The American Orthodox Church was blessed to have as its bishop for 9 years, the relatively recently glorified ST. TIKHON, PATRIARCH OF MOSCOW (1865-1925). Throughout his life he was known for his simplicity, humility, kindness, uncompromising devotion to Truth, and a boundless love for the Church and Her people. In 1898 the young Bishop Tikhon, named for St. Tikhon of Zadonsk, arrived in America as the bishop of the one, united Orthodox Diocese. He did much for the Church in America. He established a seminary in Minneapolis, a monastery in South Canaan, Pennsylvania, dedicated to St. Tikhon, and the St. Nicholas Cathedral in New York City. He consecrated 2 auxiliary bishops to serve Alaska and non-Slavic immigrants. With true spiritual vision, he stressed the unique missionary nature of the American diocese, its need for multi-ethnic unity and its destiny to be self-governing.

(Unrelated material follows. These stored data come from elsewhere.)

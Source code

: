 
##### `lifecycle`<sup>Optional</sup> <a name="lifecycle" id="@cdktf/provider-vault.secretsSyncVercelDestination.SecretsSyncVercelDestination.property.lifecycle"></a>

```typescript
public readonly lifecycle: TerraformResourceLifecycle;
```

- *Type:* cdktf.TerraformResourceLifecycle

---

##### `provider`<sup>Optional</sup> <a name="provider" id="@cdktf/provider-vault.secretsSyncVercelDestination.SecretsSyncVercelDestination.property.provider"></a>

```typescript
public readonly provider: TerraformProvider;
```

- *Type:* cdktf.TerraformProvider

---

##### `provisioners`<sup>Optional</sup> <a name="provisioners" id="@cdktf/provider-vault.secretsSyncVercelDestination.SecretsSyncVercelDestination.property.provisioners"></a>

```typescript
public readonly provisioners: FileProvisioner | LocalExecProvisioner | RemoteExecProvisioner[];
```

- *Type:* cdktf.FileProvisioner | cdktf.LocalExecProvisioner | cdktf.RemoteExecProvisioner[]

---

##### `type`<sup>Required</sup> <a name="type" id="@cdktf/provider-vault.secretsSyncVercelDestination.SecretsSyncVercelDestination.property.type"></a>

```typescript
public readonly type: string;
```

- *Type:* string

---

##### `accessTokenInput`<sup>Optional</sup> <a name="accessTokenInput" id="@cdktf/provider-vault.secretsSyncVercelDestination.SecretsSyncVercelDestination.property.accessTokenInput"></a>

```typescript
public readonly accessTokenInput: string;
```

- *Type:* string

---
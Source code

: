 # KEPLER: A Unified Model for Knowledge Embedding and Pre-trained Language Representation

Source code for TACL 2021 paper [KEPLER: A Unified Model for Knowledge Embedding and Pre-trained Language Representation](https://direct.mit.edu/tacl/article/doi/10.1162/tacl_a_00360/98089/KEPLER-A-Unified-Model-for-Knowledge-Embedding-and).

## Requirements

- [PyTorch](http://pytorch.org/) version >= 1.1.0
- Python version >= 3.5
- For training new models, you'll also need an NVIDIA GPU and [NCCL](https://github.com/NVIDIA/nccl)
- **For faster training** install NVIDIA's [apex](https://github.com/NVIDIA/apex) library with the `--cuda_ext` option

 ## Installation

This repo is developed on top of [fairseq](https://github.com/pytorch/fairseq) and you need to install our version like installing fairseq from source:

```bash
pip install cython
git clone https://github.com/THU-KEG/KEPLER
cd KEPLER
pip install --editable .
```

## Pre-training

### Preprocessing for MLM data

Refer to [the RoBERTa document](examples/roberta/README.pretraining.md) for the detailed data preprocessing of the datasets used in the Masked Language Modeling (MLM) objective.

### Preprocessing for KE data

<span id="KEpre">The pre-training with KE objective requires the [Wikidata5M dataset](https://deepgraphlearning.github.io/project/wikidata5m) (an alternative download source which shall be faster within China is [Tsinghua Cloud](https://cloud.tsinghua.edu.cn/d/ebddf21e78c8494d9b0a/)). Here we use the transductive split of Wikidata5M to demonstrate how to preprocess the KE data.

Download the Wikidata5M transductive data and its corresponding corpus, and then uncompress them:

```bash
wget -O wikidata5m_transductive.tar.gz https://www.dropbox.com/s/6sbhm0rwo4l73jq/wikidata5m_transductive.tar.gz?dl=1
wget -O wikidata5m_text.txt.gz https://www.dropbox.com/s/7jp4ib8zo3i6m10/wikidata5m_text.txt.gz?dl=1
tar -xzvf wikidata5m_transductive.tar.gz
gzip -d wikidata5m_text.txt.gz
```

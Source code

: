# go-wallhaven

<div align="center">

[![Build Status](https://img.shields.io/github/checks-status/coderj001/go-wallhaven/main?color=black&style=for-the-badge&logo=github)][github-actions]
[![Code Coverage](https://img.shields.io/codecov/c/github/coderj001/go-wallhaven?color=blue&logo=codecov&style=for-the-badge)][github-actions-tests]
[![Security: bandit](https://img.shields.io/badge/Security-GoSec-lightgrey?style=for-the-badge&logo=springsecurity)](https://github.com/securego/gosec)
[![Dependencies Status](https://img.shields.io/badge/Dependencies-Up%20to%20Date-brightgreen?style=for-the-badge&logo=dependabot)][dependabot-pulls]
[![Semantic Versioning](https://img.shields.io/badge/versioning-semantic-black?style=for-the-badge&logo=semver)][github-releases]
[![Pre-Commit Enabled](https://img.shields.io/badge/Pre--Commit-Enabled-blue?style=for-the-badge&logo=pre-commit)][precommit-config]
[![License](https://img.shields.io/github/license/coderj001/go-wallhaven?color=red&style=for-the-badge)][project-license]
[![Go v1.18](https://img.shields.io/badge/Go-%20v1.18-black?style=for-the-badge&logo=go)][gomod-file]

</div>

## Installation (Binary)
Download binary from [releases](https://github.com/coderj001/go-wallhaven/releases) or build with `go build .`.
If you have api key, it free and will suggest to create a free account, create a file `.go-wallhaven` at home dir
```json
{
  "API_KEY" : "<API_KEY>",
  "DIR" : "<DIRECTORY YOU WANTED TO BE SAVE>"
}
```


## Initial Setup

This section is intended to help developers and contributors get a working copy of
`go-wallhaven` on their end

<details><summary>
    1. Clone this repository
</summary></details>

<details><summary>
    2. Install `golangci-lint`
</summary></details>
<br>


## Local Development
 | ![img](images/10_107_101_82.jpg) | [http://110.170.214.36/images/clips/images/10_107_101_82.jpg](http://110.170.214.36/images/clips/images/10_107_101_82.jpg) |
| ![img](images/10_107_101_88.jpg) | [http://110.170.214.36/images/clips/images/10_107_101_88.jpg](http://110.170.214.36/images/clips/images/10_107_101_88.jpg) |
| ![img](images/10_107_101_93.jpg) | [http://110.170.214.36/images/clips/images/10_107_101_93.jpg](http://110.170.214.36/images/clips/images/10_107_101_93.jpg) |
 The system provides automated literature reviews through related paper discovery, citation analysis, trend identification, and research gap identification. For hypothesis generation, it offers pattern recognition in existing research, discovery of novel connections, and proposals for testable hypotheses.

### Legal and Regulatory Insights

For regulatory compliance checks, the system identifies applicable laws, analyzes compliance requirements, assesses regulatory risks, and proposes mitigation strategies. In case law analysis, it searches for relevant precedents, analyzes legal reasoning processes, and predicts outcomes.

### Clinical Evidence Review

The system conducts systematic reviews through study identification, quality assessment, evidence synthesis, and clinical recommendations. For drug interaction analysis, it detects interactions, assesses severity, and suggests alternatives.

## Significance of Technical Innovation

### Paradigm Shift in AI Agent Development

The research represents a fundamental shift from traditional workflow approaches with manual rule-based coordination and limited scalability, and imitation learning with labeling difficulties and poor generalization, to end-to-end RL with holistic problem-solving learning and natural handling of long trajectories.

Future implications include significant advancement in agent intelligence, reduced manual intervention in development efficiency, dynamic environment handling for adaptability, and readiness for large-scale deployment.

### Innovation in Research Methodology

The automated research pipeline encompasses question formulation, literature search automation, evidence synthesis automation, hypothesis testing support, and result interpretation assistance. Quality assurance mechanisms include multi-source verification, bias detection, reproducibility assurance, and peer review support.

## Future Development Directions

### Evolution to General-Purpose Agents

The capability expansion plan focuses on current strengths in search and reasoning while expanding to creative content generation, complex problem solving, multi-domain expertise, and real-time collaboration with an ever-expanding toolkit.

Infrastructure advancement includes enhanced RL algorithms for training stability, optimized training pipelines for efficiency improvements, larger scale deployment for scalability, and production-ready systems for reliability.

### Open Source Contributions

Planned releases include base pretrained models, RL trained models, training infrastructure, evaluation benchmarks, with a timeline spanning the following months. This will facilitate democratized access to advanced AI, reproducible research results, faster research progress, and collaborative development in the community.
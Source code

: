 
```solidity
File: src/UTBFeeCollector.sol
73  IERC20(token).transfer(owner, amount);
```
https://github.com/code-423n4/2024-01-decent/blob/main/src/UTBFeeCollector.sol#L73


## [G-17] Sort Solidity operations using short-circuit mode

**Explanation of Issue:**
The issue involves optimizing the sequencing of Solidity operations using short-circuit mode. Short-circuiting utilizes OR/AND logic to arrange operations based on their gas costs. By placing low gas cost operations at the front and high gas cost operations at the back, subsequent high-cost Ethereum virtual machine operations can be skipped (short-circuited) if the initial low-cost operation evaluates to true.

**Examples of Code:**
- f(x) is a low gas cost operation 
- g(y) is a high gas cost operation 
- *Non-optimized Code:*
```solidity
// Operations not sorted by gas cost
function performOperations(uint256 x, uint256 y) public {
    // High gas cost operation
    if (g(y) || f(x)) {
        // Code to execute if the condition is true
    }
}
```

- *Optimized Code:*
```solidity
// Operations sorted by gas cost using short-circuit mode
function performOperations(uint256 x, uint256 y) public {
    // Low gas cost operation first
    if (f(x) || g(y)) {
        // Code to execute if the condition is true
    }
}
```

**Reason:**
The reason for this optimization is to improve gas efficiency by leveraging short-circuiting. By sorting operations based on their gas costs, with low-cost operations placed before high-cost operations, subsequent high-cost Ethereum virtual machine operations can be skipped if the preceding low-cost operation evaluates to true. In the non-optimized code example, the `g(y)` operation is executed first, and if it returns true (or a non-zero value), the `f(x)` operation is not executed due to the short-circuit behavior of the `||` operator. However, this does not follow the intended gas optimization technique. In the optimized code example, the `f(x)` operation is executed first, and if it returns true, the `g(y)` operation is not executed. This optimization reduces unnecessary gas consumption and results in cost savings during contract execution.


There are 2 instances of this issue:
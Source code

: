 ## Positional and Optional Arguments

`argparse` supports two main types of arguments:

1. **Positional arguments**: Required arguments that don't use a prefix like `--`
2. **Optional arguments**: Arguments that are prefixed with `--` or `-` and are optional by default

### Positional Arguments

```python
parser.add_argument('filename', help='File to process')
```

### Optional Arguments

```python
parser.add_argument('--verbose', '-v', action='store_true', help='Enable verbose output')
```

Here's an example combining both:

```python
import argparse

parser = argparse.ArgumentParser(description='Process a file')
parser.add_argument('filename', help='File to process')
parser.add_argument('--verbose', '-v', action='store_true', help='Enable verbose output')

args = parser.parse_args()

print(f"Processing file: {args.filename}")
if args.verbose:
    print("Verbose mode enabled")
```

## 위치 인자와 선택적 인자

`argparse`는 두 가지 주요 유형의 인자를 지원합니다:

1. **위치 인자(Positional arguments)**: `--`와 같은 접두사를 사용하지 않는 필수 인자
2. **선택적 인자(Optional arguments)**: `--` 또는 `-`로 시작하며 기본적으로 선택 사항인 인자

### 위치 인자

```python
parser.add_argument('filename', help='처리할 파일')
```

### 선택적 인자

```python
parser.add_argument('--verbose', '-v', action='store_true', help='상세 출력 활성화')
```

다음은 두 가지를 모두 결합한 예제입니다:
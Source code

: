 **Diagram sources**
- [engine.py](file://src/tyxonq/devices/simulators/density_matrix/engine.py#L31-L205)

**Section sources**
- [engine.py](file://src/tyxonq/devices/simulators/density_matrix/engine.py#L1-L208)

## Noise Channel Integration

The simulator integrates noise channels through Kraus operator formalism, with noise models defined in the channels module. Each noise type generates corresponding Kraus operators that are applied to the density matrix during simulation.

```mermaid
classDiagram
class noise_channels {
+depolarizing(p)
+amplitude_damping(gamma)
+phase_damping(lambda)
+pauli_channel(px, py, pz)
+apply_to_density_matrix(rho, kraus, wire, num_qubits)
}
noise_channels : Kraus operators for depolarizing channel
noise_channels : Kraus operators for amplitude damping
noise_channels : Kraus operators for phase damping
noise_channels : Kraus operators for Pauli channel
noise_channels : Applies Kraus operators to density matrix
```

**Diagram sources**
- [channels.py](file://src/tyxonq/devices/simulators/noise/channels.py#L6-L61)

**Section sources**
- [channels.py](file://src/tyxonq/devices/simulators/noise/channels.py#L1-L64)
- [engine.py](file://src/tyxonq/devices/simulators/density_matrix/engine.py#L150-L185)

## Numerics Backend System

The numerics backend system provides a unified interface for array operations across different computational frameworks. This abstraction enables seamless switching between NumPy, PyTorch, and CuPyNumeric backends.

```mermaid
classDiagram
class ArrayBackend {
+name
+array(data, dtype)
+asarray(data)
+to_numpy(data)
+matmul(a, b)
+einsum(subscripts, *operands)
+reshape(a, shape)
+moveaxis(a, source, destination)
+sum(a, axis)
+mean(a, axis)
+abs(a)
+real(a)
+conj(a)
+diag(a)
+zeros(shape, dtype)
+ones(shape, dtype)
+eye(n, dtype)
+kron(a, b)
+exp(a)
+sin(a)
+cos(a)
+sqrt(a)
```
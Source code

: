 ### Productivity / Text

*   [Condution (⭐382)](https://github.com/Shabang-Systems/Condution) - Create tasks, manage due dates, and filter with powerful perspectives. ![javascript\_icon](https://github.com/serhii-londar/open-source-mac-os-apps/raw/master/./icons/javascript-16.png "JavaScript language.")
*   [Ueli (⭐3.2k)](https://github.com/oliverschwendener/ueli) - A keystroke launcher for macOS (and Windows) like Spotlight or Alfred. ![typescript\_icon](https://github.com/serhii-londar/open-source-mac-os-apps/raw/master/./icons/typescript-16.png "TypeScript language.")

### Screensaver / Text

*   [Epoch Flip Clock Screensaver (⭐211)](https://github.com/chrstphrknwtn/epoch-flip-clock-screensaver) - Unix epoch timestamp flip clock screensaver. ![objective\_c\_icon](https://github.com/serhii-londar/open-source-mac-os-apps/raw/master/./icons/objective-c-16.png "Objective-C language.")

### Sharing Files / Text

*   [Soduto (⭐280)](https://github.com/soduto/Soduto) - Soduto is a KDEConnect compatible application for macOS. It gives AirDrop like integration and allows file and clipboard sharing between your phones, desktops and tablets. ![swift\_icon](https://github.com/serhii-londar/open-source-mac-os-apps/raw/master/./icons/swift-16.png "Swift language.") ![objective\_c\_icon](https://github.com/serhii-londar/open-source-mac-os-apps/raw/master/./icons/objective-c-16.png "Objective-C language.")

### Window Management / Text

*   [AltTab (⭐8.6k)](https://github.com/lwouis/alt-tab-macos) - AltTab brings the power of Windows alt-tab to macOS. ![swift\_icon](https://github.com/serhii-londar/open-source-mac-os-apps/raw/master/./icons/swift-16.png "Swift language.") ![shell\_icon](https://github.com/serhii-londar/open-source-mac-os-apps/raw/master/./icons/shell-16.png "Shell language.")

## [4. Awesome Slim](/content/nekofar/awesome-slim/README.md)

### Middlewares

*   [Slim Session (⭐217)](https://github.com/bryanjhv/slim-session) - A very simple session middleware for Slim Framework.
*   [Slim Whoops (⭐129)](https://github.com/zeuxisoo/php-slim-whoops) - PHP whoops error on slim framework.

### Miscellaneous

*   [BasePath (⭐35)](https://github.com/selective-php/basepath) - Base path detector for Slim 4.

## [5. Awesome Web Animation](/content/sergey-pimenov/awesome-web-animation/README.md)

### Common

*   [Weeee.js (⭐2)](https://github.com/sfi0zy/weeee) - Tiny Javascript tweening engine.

Under the Soviet regime, he defended the Church and its people and refused to compromise the Faith, for which he was tortured and imprisoned. Even while in prison, his peacefulness, patience, humility, compassion, strength and faith during great suffering were an example and inspiration to his people, then and now. He was buried at the Donskoi Men's Monastery, and now his relics have been placed in a beautiful reliquary and transferred to the main Cathedral of the monastery, up front, on the left, by the solea.
By Sister Ioanna, St. Innocent of Alaska Monastic Community, Redford, Michigan
The icon at the top was painted/written by Fr. Theodore Jurewicz, of Erie, Pennsylvania, and is located in St. Innocent of Irkutsk Orthodox Church in Redford, Michigan.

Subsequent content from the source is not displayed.